Une vidéo de 13 minutes

Magnanville 22 heures. Alors que les policiers de la BAC sont déjà sur place, les hommes du RAID arrivent vers 22 heures dans un quartier plongé dans le noir. À l’intérieur du pavillon, aucun bruit, aucun mouvement. Impossible de savoir si Jessica Schneider, la compagne de Jean-Baptiste Salvaing et leur fils de trois ans et demi sont toujours en vie.

En contact avec un négociateur, le terroriste refuse de se livrer et menace de tout faire sauter si quelqu’un approche. Il explique aussi avoir répondu à l’appel d’Abou Bakr Al Baghdadi, l’émir du califat autoproclamé de Daesh, demandant de tuer des "mécréants" chez eux avec leurs familles. Il ajoute, serein, ne pas avoir ciblé des civils, mais des représentants de l’Etat français. Des justifications qu’il a données un peu plus tôt dans la soirée sur plusieurs réseaux sociaux.

Dans une vidéo de 13 minutes postée sur Facebook, le terroriste a appelé à tuer des policiers, des surveillants pénitentiaires, des journalistes, des rappeurs, dressant une liste de personnalités à abattre. Il affirme également qu’il vient de tuer un policier et sa femme, et ne pas savoir quel sort il va réserver à l’enfant. ,

Magnanville 00 heures. À minuit, la décision est finalement prise de déclencher l’assaut. Tandis que les policiers pénètrent dans la maison, le tueur se précipite sur eux en criant "Allahu Akhbar". Touché par une vingtaine de tirs mortels, il s’effondre. À quelques mètres de là, au rez-de-chaussée, le corps sans vie de Jessica Schneider est découvert. La jeune femme a été égorgée. Son petit garçon est quant à lui retrouvé au premier étage, en état de sidération, mutique.

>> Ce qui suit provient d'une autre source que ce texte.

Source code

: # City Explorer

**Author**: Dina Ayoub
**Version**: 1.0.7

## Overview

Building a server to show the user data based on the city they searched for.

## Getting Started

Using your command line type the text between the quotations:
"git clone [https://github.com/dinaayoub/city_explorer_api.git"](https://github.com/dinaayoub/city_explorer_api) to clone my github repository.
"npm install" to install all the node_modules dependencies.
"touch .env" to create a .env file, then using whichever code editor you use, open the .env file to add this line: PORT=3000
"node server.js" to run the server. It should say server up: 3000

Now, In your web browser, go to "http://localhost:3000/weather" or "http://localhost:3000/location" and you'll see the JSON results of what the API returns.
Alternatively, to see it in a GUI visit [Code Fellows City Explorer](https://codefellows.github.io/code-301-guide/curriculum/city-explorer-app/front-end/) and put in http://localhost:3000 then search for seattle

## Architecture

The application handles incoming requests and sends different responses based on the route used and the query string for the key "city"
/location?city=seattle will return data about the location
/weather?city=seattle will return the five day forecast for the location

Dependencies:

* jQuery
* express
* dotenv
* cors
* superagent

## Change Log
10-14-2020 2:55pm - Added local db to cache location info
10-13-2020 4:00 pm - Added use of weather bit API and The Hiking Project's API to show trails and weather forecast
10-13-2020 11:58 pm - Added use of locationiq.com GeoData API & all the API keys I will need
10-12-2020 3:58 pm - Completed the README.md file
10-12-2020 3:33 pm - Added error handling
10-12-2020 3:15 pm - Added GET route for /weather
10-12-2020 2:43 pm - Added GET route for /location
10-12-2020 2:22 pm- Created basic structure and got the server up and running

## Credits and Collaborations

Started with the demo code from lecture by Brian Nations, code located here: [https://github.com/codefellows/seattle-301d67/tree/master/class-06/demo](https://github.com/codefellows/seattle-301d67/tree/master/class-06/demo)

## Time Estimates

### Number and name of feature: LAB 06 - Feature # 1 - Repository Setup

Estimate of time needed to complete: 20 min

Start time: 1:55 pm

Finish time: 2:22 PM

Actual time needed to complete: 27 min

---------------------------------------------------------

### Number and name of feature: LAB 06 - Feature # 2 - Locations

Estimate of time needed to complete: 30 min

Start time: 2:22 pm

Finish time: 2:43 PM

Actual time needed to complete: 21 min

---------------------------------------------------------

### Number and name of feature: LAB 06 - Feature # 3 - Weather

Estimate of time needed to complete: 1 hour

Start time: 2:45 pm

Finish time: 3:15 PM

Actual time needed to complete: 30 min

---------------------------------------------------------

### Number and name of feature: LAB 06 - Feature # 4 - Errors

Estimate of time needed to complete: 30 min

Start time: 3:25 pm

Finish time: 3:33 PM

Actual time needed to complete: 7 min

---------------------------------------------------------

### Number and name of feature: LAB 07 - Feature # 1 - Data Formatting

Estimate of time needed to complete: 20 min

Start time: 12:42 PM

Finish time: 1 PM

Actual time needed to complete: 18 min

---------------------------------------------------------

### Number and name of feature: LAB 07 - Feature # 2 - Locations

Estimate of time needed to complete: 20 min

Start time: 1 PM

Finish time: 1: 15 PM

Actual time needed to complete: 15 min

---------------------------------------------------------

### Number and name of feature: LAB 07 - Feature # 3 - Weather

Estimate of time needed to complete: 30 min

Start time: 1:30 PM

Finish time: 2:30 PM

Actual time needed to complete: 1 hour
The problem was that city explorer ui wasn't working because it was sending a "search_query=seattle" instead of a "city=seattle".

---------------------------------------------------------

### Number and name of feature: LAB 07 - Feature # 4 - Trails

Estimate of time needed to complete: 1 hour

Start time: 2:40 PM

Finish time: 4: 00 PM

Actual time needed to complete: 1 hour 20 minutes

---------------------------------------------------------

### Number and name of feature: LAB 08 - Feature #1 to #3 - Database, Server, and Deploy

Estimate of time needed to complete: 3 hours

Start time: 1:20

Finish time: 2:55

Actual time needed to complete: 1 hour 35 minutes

Repérages, filatures : une attaque minutieusement préparée

Très vite, le terroriste est identifié. Il s’agit de Larossi Abballa, 25 ans, un habitant de Mantes-la-Jolie bien connu de la justice. Gérant d’une société de restauration rapide, l’homme a déjà été condamné en 2009 pour des faits de vol, puis en 2013 à trois ans d’emprisonnement dont six mois avec sursis pour participation à une filière d’acheminement de combattants volontaires en zone afghano-pakistanaise.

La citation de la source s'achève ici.